Summary of the invention
In order to solve the above-mentioned technical problem the present invention, overcomes deficiency in the prior art, devise a kind of suitable for nobody
Witness marker in machine vision positioning system establishes deviation analytic modell analytical model according to unmanned plane spatial position and posture relationship and sets
Visual identity and location algorithm are counted, the unmanned plane vision positioning method of proposition specifically uses following specific steps:
(1) witness marker is determined
Setting witness marker is a black rectangle region, places two groups of sizes according to preset rule inside the region
Different white squares, wherein square quantity is 3 in big group, square quantity is 6 in small group, wherein setting
Rule are as follows: 3 big square profile in three angles in black rectangle region, and respectively label square center point be M1、M2、
M3, it is m that a small square, which is located at that remaining angle of black region and marks its central point,2, another small square is positioned at black square
Shape regional center simultaneously marks its central point for m1, remaining four small square symmetry setting is in m1Surrounding, M2And M3Line
And M1And m2Line pass through m1, 9 squares are mutually without lap;
(2) identification and extraction of witness marker
(21) image reading and gray processing are carried out first, and using threshold segmentation method by the background removal in image,
It is secondary that edge detection and exterior contour identification are carried out to image, the exterior contour that pixel is greater than threshold value is remained, it is then right
The exterior contour that remains carries out polygon Feature Selection, filters out all quadrilateral areas, finally to quadrilateral area into
The identification of row in-profile filters out the quadrilateral area that in-profile quantity is 9;
(22) in obtained quadrilateral area, it is first determined 3 points that three big square is represented in witness marker, than
Compared with the size of 3 points mould between any two, determine that maximum two points of mould are、, remaining point is M in three points1, determineStraight line pass through point be, determineStraight line pass through point be;
(3) acquisition of unmanned plane real space coordinate information
(31) imaging sensor visual angle is demarcated, is chosenImage-region as area to be detected
Domain is placed in camera lens visual field bottom using the object of full-length, if calibrated visual angle is;
(32) according to area to be tested origin and the position mark point m identified1, witness marker is parsed to be detected
X-axis pixel deviations in regionWith y-axis pixel deviations, whereinWithRespectively m1Relative to be checked
Survey the transverse and longitudinal coordinate of region origin;
(33) elevation information that the GPS elevation information and ultrasonic wave returned by unmanned plane returns, determines current unmanned plane
Vertical height h from index point;
(34) vector is calculatedWith levelThe angle of axis, the angle are the deviation angle of unmanned plane camera and witness marker
Degree;
(35) the practical distance for deviateing witness marker of unmanned plane is calculated
X-axis actual deviationFor
Y-axis actual deviationFor
。
Preferably, after the quadrilateral area that in-profile quantity is 9 is filtered out in step (21), if quadrilateral area is not
Uniquely, then further screening, judges with the presence or absence of two groups of in-profiles of different sizes in quadrilateral area, wherein big inside
Outlines are 3, and small in-profile quantity is 6, if so, the quadrilateral area is retained.

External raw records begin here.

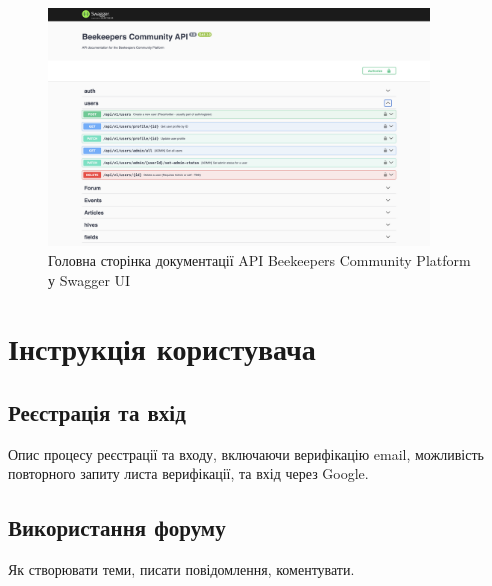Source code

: \begin{figure}[H]
  \centering
  \includegraphics[width=0.9\textwidth]{practice_report/images/swagger.png}
  \caption{Головна сторінка документації API Beekeepers Community Platform у Swagger UI}
  \label{fig:swagger}
\end{figure}

\chapter{Інструкція користувача}
\label{app:user_manual}

\section*{Реєстрація та вхід}
Опис процесу реєстрації та входу, включаючи верифікацію email, можливість повторного запиту листа верифікації, та вхід через Google.

\section*{Використання форуму}
Як створювати теми, писати повідомлення, коментувати.

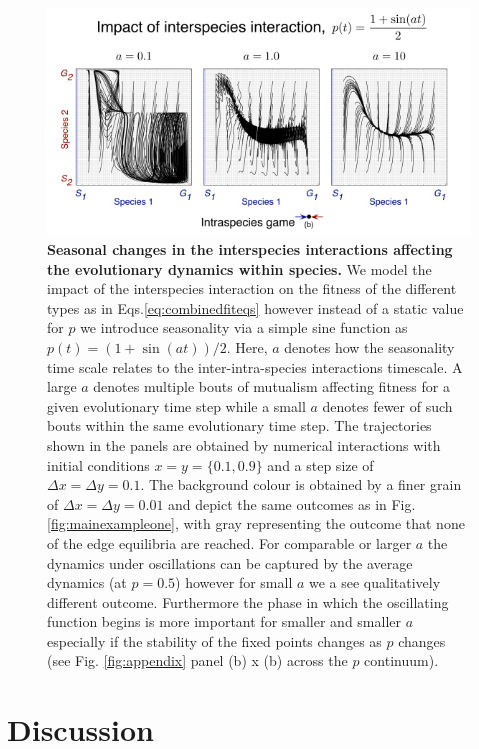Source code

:\documentclass[12pt]{article}
\begin{document}
\begin{figure}
\begin{center}
\includegraphics[width=\columnwidth]{../Figures/oscillating_p_reduced.pdf}
\caption{\small{
\textbf{Seasonal changes in the interspecies interactions affecting the evolutionary dynamics within species.}
We model the impact of the interspecies interaction on the fitness of the different types as in Eqs.\ref{eq:combinedfiteqs} however instead of a static value for $p$ we introduce seasonality via a simple sine function as $p(t) = (1+\sin(at))/2$.
Here, $a$ denotes how the seasonality time scale relates to the inter-intra-species interactions timescale.
A large $a$ denotes multiple bouts of mutualism affecting fitness for a given evolutionary time step while a small $a$ denotes fewer of such bouts within the same evolutionary time step.
The trajectories shown in the panels are obtained by numerical interactions with initial conditions $x = y = \{0.1,0.9\}$ and a step size of $\Delta x = \Delta y = 0.1$.
The background colour is obtained by a finer grain of $\Delta x = \Delta y = 0.01$ and depict the same outcomes as in Fig. \ref{fig:mainexampleone}, with gray representing the outcome that none of the edge equilibria are reached.
For comparable or larger $a$ the dynamics under oscillations can be captured by the average dynamics (at $p = 0.5$) however for small $a$ we a see qualitatively different outcome.
Furthermore the phase in which the oscillating function begins is more important for smaller and smaller $a$ especially if the stability of the fixed points changes as $p$ changes (see Fig. \ref{fig:appendix} panel (b) x (b) across the $p$ continuum).
 }
\label{fig:oscillations}
}
\end{center}
\end{figure}

\section{Discussion}
\end{document}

The invention has the following beneficial effects:
(1) it uses different threshold parameters to be judged and screened, other is excluded according to the contour feature of witness marker
The disturbing factor of environment can be used for unmanned plane vision positioning.
(2) method of the invention makes vision processing algorithm be suitble to various types of camera lens, reduces to hardware device
Dependence, the deviation information resolved is more advantageous to the automatic control of subsequent unmanned plane, reduces unmanned aerial vehicle (UAV) control parameter
Debugging difficulty.
Specific embodiment
1) witness marker designs
Terrestrial positioning Mark Designing it is reasonable whether directly affect vision positioning precision and image procossing speed.The ground
The design of face mark has fully considered the influence of environmental disturbances factor and the processing capacity of airborne computer, that is, ensure that and environment
Discrimination, also simplify the design of mark, increase the speed and precision of identification, the mark can identify position deviation and
Unmanned plane, which is parsed, according to pattern rotates angle relative to terrestrial positioning mark.
Fig. 1 shows the actual size and shape of surface mark, considers the field range of imaging sensor and the pass of height
The convenience of system and surface mark movement and placement.The mark is 30 centimetres wide, high 26 centimetres of rectangular area, in region
Portion placed 2 groups of white squares of different sizes, respectively 5.4 centimetres and 2.7 centimetres of side length of side length according to certain rules
Square.Entire pattern rule, color contrast is distinct, and identification is high.The characteristics of mark, is as follows:
Mark is designed using regular figure, is conducive to visual identity;
The position feature for indicating internal 9 square areas, can effectively reflect angle of the unmanned plane relative to mark
Deviation;
It can be parsed out different id informations by the 9 square different combinations of colors in inside, improve landmark identification
Serious forgiveness;
2) landmark identification and extraction algorithm design
The present invention uses the geometry of Threshold segmentation and Morphological scale-space algorithm and mark according to the appearance profile feature of mark
The methods of structure decision select in the picture satisfactory region be used as to favored area, and will meet region give it is subsequent
Location algorithm parses spatial positional information.
Mark region extraction module software flow is as shown in Fig. 2, the flow chart reflects the figure for carrying out mark region extraction
As processing sequence and mark region screening process.Each stage that vision algorithm is executed in flow chart, using different thresholds
Value parameter is judged and is screened that the purpose is to the disturbing factors that the contour feature according to witness marker excludes other environment, should
It can be to parameters such as image binaryzation threshold value, contour pixel quantity, the number of edges of outline polygon, the side lengths of outline polygon in program
Real-time control is carried out, the adaptive capacity to environment of the program is increased.Detailed process is as follows:
Image reading and gray processing.
Color information will be abandoned by carrying out gray processing to RGB image, and image-processing operations amount can be greatly decreased.
Carrying out image threshold segmentation.
The witness marker designed in the present invention is designed using two kinds of colors of black and white, very with the discrimination of ambient enviroment
Greatly.Therefore using the method for Threshold segmentation can quickly and effectively interested region in separate picture, background is therefrom removed,
There are the interference of various other objects in exclusion gray level image.Carry out after two-value processing that there is only two kinds of black and white in image simultaneously
Grey level is conducive to the subsequent filtering processing to image.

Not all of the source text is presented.